[Start of Attachment]

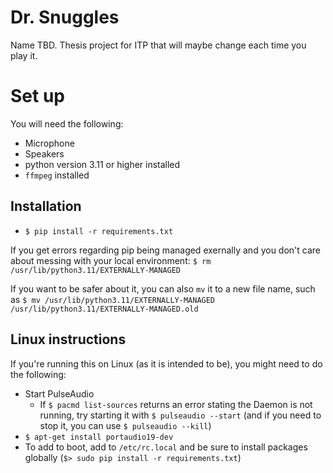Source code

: # Dr. Snuggles

Name TBD. Thesis project for ITP that will maybe change each time you play it.

# Set up

You will need the following:
- Microphone
- Speakers
- python version 3.11 or higher installed
- `ffmpeg` installed

## Installation
- `$ pip install -r requirements.txt`


If you get errors regarding pip being managed exernally and you don't care about messing with your local environment:
`$ rm /usr/lib/python3.11/EXTERNALLY-MANAGED`

If you want to be safer about it, you can also `mv` it to a new file name, such as
`$ mv /usr/lib/python3.11/EXTERNALLY-MANAGED /usr/lib/python3.11/EXTERNALLY-MANAGED.old`

## Linux instructions
If you're running this on Linux (as it is intended to be), you might need to do the following:
- Start PulseAudio
    - If `$ pacmd list-sources` returns an error stating the Daemon is not running, try starting it with `$ pulseaudio --start` (and if you need to stop it, you can use `$ pulseaudio --kill`)
- `$ apt-get install portaudio19-dev `
- To add to boot, add to `/etc/rc.local` and be sure to install packages globally (`$> sudo pip install -r requirements.txt`)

[End of Attachment]

* [What the task asks] In your copy of the records, include no pictures; repeat everything else exactly.

* [Response for this exercise]
Source code

: # Dr. Snuggles

Name TBD. Thesis project for ITP that will maybe change each time you play it.

# Set up

You will need the following:
- Microphone
- Speakers
- python version 3.11 or higher installed
- `ffmpeg` installed

## Installation
- `$ pip install -r requirements.txt`


If you get errors regarding pip being managed exernally and you don't care about messing with your local environment:
`$ rm /usr/lib/python3.11/EXTERNALLY-MANAGED`

If you want to be safer about it, you can also `mv` it to a new file name, such as
`$ mv /usr/lib/python3.11/EXTERNALLY-MANAGED /usr/lib/python3.11/EXTERNALLY-MANAGED.old`

## Linux instructions
If you're running this on Linux (as it is intended to be), you might need to do the following:
- Start PulseAudio
    - If `$ pacmd list-sources` returns an error stating the Daemon is not running, try starting it with `$ pulseaudio --start` (and if you need to stop it, you can use `$ pulseaudio --kill`)
- `$ apt-get install portaudio19-dev `
- To add to boot, add to `/etc/rc.local` and be sure to install packages globally (`$> sudo pip install -r requirements.txt`)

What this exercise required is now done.